(EXCERPTED DATA begins)
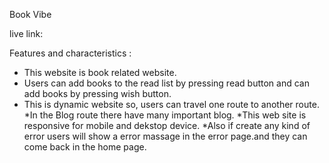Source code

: Book Vibe 

live link:


Features and characteristics :
* This website is book related website.
* Users can add books to the read list by pressing read button and can add books by pressing wish button.
* This is dynamic website so, users can travel one route to another route.
*In the Blog route there have many important blog.
*This web site is responsive for mobile and dekstop device.
*Also if create any kind of error users will show a error massage in the error page.and they can come back in the home page.  
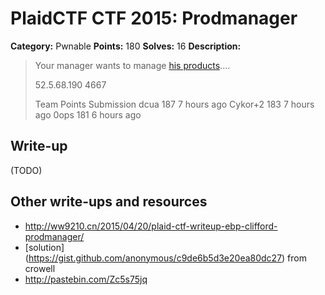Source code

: # PlaidCTF CTF 2015: Prodmanager

**Category:** Pwnable
**Points:** 180
**Solves:** 16
**Description:**

> Your manager wants to manage [his products](http://play.plaidctf.com/files/prodmanager_4d8d279676a55c81940198a31d8bc2f7).... 
> 
> 52.5.68.190 4667
> 
> 
> Team	Points	Submission
> dcua	187	7 hours ago
> Cykor+2	183	7 hours ago
> 0ops	181	6 hours ago

## Write-up

(TODO)

## Other write-ups and resources

* <http://ww9210.cn/2015/04/20/plaid-ctf-writeup-ebp-clifford-prodmanager/>
* [solution] (https://gist.github.com/anonymous/c9de6b5d3e20ea80dc27) from crowell
* <http://pastebin.com/Zc5s75jq>
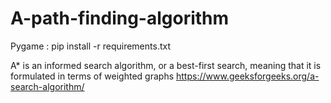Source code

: # A-path-finding-algorithm 

Pygame : pip install -r requirements.txt

A* is an informed search algorithm, or a best-first search, meaning that it is formulated in terms of weighted graphs
https://www.geeksforgeeks.org/a-search-algorithm/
(EXCERPTED DATA ends)
**PROBLEM REQUIREMENTS**. Report every line from the listing above where the string "hours" can be found.

**SOLUTION TO THIS EXERCISE**.
> dcua	187	7 hours ago
> Cykor+2	183	7 hours ago
> 0ops	181	6 hours ago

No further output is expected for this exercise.